Введение. В последние годы отмечается все большая тенденция к рождению недоношенных детей, в том числе с очень низкой и экстремально низкой массой тела. Современные технологии лечения и выхаживания способствуют повышению выживаемости недоношенных детей и уменьшению ранней детской инвалидизации. Тем не менее, тяжелые инфекции остаются ведущей причиной заболеваемости и смертности новорожденных, несмотря на успехи в интенсивной терапии и раннее использование антибиотиков. Ежегодно в мире 15 млн новорожденных (11 % от всех родов) рождаются недоношенными. Ежегодно более 4 млн новорожденных умирают из-за последствий инфекций, из них более

1 млн (35 %) приходится на недоношенных детей, показатели неуклонно растут на протяжении последних 20 лет [29]. Неонатальная смертность недоношенных новорожденных от инфекционных заболеваний, прежде всего, обусловлена незрелостью их иммунной системы. Понимание онтогенеза иммунной системы, механизмов реализации врожденного и адаптивного иммунитета у недоношенного новорожденного, патогенеза инфекционной и аллергической патологии в неонатальном периоде позволит разрабатывать эффективные и совершенствовать имеющиеся диагностические, профилактические (вакцинация) и терапевтические стратегии. Цель работы – провести анализ данных в современной отечест- венной и зарубежной литературе, посвященных патогенезу изменений и перспективным методам коррекции иммунного статуса у недоношенных новорожденных.
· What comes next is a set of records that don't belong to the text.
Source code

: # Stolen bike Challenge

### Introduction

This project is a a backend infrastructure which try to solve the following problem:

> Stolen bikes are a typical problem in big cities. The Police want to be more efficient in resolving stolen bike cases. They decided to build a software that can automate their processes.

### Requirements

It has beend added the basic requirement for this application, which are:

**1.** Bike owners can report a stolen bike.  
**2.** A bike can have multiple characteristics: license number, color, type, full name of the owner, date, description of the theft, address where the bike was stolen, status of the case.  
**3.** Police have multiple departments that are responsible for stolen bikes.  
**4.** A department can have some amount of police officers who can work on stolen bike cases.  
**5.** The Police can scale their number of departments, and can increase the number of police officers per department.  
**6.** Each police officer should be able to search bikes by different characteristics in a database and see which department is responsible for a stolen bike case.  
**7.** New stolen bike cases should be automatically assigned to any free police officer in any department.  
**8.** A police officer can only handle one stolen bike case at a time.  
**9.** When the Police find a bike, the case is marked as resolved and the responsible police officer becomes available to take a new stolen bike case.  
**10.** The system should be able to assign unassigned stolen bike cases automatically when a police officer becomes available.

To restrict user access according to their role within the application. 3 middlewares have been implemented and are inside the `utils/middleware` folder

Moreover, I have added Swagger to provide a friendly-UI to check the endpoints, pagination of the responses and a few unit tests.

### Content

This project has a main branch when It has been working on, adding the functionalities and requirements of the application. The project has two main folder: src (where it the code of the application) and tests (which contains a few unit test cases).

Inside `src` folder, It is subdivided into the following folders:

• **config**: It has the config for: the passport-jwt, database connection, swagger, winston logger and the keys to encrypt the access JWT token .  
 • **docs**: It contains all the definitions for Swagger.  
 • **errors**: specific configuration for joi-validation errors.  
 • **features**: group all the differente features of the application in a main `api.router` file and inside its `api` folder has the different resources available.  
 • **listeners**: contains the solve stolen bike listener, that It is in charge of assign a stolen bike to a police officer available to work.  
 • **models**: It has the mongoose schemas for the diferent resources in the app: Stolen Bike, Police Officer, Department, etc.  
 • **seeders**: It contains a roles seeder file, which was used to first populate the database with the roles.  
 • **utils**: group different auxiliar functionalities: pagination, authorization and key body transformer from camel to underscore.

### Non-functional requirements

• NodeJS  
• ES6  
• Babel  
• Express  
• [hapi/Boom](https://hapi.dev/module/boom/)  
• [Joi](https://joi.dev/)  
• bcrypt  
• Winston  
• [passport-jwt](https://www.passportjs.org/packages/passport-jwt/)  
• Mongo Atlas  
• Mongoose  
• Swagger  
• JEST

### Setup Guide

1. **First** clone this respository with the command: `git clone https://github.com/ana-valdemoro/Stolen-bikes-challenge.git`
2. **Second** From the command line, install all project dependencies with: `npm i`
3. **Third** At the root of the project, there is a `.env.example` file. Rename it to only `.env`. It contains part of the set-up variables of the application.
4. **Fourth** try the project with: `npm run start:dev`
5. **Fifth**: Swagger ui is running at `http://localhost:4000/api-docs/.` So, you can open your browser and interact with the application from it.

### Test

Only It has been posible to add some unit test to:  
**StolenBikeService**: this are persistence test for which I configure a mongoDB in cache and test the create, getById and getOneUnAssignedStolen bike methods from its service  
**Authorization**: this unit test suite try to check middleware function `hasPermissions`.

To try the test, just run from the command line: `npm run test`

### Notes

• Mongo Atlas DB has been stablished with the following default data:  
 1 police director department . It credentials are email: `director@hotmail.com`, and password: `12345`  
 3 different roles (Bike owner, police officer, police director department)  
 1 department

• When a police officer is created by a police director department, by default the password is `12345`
Врожденный иммунитет у недоношенных новорожденных. Снижение количества моноцитов и нейтрофилов в крови у недоношенных новорожденных связывают с дефицитом ГМ-КСФ [8]. Нейтрофилы и другие клетки врожденного иммунитета у недоношенных обладают качественными недостатками, что позволяет обозначить врожденный иммунитет как функционально незрелый. У нейтрофилов снижена экспрессия адгезивных молекул L-селектина и Mac-1 (CD11b/CD18), а также PSGL-1, угнетается экспрессия Е- и Р-селектина, ICAM-1 для нейтрофилов и моноцитов на поверхности эндотелиальных клеток [22]. Дефекты хемотаксиса фагоцитов у новорожденных связывают со снижением поступления кальция внутрь клетки и нарушением полимеризации актина [30]. У нейтрофилов снижаются распознающая, поглотительная и киллинговая способности в отношении патогенов, в том числе из-за несостоятельности системы генерации АФК комплексом НАДФН-оксидазы, снижения концентрации миелопероксидазы, снижения способности к образованию экстрацеллюлярных ловушек из ДНК и гранулированного и цитоплазматического белка [18]. Нейтрофилы содержат меньше катионных белков, таких как лактоферрин, проницаемость бактерий увеличивающий белок, кателицидины, дефенсины [26].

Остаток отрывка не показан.